After one last bow ride, with the cruise almost over, Tres turned to return to the stern. The wind at his back, the strap of his hat at the front, he made a gallant grab, but the hat was gone. Floating, top up, a gift to the gods. Embarrassed and dejected, hapless and hatless, he looked around for witnesses. "Oh well, at least no one saw." But the Captain sees all. The Jus Tango slowed and reversed course, a deckhand at the ready with a long-handled broom, the hat was plucked from the sea. He rinsed it off and gave it back to its grateful owner. Tres gave him a hearty thanks, and a tip, and came back to his seat to dab the hat dry. The Oceania beach towels are over-sized, soft and plush. When the deckhand came by to check on the hat, he asked if he might have the towel for a souvenir. Seriously, he asked for the towel. "Of course. Absolutely. No problem. The least I can do." So, we would return to the ship that afternoon one towel short, but two hats strong. Added bonus: the wet hat was a cool washcloth to the forehead, a refreshing reminder of good fortune. We have been shaken down for tips by Gypsies in Florence and by a cop in Egypt, and now, for a towel, by a deckhand in St. Lucia. How cool is that???

Docked at Soufriere, we transferred to ground transportation for the remainder of the day, a Toyota mini-bus-van considerably less ship shape, fresh, and roomy than the catamaran had been. Out of town and up the hill, lunch was served at an "historic estate...where you will dine on Caribbean delicacies in old plantation ambiance." Maybe a quibble here or there with the tour description, but Morne Coubaril Estate is certainly historic. Three large, open-sided dining huts were set with rustic, handmade tables and chairs, cats lurking underfoot, termites eating through the roof above. The buffet was very nice: banana salad, breadfruit, red beans, rice, barbecued chicken, and fried jackfish. For dessert, carrot cake that was far more cake than carrot. A taste of the islands and we didn't get sick.

Full from lunch, time for some aroma therapy. "Sulphur Springs, the world's only drive-in volcano, where you can drive right into the crater and see the pools of bubbling mud." Rotten eggs, they say, but it was more than that. Salt in the wound of the rotting flesh. Something savory. Maybe we were just thinking of lunch, but it called to mind red beans and rice. Rotten eggs, red beans and rice. Interesting, but not exactly nice to look at, down several flights of stairs, and back up several more, we arrived at the top of the mountain and thought, "This is it?" The Sulphur Springs tour guide took a survey of home states in the crowd. When we called out Washington, he said, "Ah, yes, Washington State. Mt. St. Helens." A connection made, a volcanic bond forged.


Last stop, the Diamond Botanical Gardens and Waterfall. Just inside the gates, the clouds opened up, not the mist of the morning, but gallon buckets of crocodile tears. We took refuge in a shelter to wait out the worst of it. A meandering path led up the hill through wilderness groomed and tamed. Still more jungle than garden, but no less lovely. At the top, the waterfall.
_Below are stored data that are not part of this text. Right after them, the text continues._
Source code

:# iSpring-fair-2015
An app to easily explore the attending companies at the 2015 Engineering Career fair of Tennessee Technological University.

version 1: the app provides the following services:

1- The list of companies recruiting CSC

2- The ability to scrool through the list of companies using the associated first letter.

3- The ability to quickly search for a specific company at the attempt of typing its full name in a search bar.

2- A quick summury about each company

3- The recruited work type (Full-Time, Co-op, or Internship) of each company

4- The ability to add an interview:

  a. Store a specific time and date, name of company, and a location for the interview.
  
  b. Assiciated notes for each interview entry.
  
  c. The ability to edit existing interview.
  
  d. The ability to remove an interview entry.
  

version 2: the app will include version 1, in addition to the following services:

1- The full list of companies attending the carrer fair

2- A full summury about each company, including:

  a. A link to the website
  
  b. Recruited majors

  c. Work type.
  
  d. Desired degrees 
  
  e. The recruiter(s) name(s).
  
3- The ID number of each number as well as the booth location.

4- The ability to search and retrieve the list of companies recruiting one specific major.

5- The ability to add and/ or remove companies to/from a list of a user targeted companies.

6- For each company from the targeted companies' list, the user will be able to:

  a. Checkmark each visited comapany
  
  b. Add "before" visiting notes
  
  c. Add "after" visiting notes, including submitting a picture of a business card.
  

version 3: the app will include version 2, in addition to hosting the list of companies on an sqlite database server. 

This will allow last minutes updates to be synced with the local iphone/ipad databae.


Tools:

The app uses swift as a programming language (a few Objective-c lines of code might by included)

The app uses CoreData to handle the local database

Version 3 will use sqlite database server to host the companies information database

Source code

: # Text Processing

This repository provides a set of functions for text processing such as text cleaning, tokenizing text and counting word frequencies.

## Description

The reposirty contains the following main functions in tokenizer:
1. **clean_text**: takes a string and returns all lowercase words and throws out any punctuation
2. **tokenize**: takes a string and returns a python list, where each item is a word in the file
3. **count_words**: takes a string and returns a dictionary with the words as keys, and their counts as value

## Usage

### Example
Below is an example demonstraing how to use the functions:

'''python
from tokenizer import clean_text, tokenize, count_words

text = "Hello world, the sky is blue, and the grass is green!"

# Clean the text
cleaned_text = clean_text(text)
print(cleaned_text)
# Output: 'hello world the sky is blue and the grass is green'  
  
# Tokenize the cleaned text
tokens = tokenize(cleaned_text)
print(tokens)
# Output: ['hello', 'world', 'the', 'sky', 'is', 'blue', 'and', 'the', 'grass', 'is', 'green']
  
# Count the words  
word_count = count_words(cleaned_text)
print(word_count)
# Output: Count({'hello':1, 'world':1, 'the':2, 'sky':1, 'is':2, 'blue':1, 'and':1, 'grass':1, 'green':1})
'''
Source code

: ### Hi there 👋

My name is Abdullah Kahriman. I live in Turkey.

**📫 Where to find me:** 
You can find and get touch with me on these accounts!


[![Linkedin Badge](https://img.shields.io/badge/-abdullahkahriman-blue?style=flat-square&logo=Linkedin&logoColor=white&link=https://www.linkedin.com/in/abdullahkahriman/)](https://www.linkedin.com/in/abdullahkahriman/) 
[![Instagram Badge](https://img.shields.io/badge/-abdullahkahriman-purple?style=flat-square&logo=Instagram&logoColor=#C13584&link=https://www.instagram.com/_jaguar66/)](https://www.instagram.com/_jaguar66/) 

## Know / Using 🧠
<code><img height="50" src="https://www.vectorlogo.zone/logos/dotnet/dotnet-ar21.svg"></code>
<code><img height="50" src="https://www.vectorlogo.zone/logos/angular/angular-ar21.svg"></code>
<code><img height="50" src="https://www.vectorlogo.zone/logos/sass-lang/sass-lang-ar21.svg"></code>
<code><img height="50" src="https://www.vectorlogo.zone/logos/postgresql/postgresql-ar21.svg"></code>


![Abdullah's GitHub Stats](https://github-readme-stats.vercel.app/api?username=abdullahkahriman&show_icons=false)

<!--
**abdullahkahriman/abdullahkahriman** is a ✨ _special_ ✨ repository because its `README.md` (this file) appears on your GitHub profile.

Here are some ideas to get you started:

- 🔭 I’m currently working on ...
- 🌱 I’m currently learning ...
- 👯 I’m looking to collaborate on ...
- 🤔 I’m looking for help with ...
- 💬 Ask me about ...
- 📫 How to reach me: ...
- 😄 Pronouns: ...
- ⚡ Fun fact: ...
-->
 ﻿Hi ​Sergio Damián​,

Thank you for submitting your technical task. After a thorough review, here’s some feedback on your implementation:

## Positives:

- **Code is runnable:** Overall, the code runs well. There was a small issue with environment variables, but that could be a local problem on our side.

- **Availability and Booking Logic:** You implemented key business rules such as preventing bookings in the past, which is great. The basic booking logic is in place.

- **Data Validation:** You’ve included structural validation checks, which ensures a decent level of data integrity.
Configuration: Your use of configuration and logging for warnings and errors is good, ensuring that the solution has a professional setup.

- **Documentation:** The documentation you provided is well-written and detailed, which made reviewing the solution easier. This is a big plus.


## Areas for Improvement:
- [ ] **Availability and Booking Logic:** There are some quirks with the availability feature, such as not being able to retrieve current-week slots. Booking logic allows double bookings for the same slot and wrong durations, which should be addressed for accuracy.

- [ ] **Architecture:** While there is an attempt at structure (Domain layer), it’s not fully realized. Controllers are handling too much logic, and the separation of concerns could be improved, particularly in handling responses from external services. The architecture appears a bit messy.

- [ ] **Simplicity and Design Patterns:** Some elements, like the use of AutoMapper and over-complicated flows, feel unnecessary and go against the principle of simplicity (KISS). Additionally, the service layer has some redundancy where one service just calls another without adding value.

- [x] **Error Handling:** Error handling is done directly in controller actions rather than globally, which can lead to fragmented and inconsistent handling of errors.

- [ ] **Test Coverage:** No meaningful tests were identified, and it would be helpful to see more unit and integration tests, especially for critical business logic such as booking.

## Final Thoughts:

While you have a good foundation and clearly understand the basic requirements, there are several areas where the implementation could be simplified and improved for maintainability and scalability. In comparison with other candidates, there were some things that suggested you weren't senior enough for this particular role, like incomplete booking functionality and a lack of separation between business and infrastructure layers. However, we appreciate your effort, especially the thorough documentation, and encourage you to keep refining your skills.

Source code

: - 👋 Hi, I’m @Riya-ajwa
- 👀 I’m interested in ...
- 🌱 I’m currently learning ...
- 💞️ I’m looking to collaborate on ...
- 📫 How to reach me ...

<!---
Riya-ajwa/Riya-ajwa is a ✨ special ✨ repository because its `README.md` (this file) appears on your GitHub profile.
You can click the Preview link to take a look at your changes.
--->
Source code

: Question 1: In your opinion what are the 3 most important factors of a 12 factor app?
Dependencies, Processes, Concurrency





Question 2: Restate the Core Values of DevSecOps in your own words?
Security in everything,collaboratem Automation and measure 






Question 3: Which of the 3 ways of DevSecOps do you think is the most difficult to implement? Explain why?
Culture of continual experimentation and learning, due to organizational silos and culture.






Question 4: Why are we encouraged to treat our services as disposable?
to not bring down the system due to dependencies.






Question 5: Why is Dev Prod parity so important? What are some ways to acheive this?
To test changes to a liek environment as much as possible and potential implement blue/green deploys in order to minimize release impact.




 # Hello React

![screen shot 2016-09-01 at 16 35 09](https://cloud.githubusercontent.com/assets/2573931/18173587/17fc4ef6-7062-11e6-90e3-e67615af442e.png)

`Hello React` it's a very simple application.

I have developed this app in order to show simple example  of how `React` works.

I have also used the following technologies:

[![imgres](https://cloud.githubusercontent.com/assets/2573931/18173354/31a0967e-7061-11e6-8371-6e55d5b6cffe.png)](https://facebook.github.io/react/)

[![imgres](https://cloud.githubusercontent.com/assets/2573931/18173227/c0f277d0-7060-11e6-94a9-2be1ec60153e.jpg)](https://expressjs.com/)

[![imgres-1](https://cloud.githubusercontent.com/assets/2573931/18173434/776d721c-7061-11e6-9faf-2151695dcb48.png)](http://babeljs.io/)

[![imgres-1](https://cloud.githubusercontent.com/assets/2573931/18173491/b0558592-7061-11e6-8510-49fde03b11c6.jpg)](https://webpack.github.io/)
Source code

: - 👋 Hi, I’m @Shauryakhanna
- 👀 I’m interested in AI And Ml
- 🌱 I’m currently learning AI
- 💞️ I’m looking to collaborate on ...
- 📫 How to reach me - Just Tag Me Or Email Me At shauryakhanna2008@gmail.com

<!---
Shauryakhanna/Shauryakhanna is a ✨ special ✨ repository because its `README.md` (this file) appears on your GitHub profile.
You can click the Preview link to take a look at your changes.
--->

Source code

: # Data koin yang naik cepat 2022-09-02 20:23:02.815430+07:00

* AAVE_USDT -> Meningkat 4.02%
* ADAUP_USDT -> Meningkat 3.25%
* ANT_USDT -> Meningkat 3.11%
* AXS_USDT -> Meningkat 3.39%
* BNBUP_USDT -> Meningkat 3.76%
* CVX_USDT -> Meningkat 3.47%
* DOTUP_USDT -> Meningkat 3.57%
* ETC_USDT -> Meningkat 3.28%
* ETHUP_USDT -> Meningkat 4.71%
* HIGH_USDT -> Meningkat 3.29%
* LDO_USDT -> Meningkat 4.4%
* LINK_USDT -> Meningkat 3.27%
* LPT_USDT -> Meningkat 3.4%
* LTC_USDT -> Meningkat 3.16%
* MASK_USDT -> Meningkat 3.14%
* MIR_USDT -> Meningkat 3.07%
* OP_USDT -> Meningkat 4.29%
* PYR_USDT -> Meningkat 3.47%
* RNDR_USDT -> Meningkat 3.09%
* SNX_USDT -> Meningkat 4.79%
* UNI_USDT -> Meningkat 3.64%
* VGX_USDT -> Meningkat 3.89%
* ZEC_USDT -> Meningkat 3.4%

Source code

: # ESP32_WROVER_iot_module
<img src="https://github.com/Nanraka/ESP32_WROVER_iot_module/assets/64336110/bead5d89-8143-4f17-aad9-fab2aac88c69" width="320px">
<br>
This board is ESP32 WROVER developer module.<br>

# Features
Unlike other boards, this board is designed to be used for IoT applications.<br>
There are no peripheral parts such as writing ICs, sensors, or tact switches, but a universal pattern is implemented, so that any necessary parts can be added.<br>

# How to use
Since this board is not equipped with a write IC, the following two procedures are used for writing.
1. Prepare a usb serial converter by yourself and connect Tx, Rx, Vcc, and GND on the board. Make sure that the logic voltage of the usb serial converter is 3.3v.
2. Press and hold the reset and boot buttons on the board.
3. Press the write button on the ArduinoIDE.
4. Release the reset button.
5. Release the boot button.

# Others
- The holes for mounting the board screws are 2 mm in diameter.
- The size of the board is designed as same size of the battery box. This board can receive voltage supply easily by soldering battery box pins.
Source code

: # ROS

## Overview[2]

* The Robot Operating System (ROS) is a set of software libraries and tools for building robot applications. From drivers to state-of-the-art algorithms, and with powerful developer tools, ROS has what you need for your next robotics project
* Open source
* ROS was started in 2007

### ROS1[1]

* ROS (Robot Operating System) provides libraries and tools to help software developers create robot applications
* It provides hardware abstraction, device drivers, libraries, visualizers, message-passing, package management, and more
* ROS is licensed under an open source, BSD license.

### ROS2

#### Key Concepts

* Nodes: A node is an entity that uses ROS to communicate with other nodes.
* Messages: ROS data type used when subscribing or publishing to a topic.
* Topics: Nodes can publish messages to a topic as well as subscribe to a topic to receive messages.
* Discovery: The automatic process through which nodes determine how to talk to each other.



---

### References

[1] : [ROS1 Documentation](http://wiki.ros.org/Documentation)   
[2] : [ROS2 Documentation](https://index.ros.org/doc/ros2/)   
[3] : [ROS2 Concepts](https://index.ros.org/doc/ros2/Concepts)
The drive back to Castries, up and down the winding coastal road, took us by the Cul de Sac and Roseau banana plantations and the fishing villages of Canaries and Anse-La-Raye. Looking forward to birthday drinks with her girlfriends, Natasha skipped two photo stops, driving around the other two vans on our tour as they stopped for pictures. Tres was fuming, camera at the ready with no pictures to take. Still, it was one of the best tours we have taken.

Admittedly the sample size is small, but it seems to us that island poverty in the Caribbean follows a Southerly course. The closer we come to the equator, the more desperate the conditions. And we still have a long way to go.